The allegations flying against the Ministry of Fisheries, the DHB's and ACC are not instances of isolated rogue activity. It is systemic through the whole system.

The Government is faced with its undoubted responsibility and has to examine what it is doing about it.

As constitutional lawyer, Sir Geoffrey Palmer, said earlier this week in the context of the inept handling by the Government of the fisheries issue: " What is the use of people going to court to test the legality of things if it is going to be ignored."

That also applies to ACC.

Since last November there are cases on the public record where ACC was told by both reviewers and the Courts that it was applying the wrong legal test. Yet staff still do it today and put claimants to unnecessary stress, expense and anxiety. I call that persecution.

Last year an inquiry into WINZ discovered that it had not implemented an earlier Court of Appeal decision and 15,000 cases now have to be reviewed.

Sir Geoffrey said, " If the Government can have its way all the time, despite what the Courts say, you've got a real problem."

But its worse, because not only are individuals under the control of the Government breaking domestic law, they also contravene legally-binding International Conventions, Treaties and Declarations which New Zealand has ratified.

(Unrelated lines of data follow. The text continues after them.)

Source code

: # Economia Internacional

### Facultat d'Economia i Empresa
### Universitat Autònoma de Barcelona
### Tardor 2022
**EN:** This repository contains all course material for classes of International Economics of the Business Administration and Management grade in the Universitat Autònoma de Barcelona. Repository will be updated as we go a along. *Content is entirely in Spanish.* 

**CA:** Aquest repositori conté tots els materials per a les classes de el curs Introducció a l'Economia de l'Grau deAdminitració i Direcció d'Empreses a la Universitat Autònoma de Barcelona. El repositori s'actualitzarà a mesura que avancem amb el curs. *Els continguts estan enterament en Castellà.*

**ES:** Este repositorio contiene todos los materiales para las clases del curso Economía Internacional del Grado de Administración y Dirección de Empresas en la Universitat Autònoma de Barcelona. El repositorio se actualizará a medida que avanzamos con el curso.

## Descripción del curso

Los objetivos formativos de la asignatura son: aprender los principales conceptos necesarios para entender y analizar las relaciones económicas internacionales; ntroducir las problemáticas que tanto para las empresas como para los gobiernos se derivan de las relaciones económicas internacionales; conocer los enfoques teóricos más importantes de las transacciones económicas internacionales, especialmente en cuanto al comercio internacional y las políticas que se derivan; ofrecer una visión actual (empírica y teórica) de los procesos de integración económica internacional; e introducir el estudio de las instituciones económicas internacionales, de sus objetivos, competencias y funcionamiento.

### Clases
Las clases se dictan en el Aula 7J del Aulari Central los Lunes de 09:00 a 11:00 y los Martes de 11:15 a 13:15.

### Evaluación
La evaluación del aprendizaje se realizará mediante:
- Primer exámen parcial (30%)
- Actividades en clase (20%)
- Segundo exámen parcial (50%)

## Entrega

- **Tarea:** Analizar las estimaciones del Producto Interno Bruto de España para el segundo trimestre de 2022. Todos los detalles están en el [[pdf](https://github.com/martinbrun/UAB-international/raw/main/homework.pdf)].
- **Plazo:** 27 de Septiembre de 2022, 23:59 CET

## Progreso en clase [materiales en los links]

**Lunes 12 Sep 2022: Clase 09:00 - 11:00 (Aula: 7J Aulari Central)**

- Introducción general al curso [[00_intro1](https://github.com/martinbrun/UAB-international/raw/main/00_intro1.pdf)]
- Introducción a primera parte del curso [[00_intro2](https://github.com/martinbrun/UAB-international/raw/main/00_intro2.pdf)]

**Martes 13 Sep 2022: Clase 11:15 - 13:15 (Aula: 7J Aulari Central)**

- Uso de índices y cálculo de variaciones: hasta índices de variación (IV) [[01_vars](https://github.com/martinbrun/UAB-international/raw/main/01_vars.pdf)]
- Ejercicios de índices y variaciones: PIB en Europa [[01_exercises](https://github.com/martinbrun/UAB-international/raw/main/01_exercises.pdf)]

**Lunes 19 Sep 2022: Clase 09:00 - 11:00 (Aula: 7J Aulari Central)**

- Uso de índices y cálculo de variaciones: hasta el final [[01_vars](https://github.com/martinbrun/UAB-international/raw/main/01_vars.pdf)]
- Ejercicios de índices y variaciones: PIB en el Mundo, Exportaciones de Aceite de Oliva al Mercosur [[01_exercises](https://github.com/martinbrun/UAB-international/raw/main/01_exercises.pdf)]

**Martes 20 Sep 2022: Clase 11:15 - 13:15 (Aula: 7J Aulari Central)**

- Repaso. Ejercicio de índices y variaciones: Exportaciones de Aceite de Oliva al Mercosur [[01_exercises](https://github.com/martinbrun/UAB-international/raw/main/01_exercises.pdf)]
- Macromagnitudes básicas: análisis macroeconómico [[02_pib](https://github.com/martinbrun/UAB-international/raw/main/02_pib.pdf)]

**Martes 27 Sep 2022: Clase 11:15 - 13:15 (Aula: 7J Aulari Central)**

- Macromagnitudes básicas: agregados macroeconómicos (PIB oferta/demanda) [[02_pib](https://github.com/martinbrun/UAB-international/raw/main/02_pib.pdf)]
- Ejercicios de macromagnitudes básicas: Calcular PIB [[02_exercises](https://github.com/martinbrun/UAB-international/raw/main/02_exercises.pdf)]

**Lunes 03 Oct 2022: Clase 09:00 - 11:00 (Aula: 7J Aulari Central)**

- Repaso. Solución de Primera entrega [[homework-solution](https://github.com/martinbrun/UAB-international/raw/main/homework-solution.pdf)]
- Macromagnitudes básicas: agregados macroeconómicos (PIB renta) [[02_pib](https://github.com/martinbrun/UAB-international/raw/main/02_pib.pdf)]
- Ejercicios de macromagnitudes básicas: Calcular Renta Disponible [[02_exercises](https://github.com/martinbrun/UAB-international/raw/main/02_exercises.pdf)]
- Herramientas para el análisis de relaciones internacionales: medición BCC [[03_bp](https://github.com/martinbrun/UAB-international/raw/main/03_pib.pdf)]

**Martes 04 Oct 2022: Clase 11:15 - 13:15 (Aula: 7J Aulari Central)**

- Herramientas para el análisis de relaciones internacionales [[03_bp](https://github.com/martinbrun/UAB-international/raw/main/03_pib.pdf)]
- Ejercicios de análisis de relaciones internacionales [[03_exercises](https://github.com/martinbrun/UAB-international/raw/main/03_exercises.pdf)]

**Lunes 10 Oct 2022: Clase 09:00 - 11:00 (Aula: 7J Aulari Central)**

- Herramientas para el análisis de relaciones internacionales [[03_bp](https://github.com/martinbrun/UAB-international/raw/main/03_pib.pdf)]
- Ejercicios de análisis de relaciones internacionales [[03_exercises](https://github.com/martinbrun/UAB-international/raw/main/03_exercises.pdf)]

The Universal Declaration of Human Rights, the International Covenant on Economic, Cultural and Social Rights, the International Convenant on Civil and Political Rights to name just three.

And then there's the ILO conventions.

Convention (159), concerning vocational rehabilitation and employment of disabled persons, has not been ratified by New Zealand Government's although it entered into force generally in international law in 1985. It is also international customary law.

Ninety other countries have ratified that Convention but not mine.

What nation-State, particularly one now led by a Labour Government, would not ratify the Convention to ensure that vocational rehabilitation and employment of disabled persons was a major priority.

It is a great irony that Hon Ruth Dyson is the Minister of ACC and is also the Minister on Disability issues.

ACC's actions, along with the actions of many other departments of State, are so far out of line with the principal International Conventions and the unratified 159 that it could almost be described as a crime against New Zealand humanity.

The courts have already held that when a nation-State ratifies an International document it signals to its own citizens and to the world that it intends to abide by it.

For the most part we have not, and, we do not.

Scoop understands there are many ordinary people who now believe they are unable get fairness and justice through the Minister's and their departments and redress for the wrong can only be received by way of legal hearings.

It seems they are finally realising that New Zealand Government's have signalled to the world that our country intends to abide by these International Conventions, and so will introduce them into their cases at he arings, tribunals and the courts.

Woe-be-tide any reviewer or public administrator who does not take notice for the courts have also held there is a common law duty imposed on adminstrators and decision-makers to act legally, rationally and fairly.

Scoop also understands there is case law from the Privy Council which holds that the statutory authorisation must be conducted with reasonable care and regard for the interests of other persons. Otherwise the administrator loses their immunity.

And 'Yes Minister,' you are supposed to be in charge. Or must we now have a Commissioner of Truth and Reconciliation?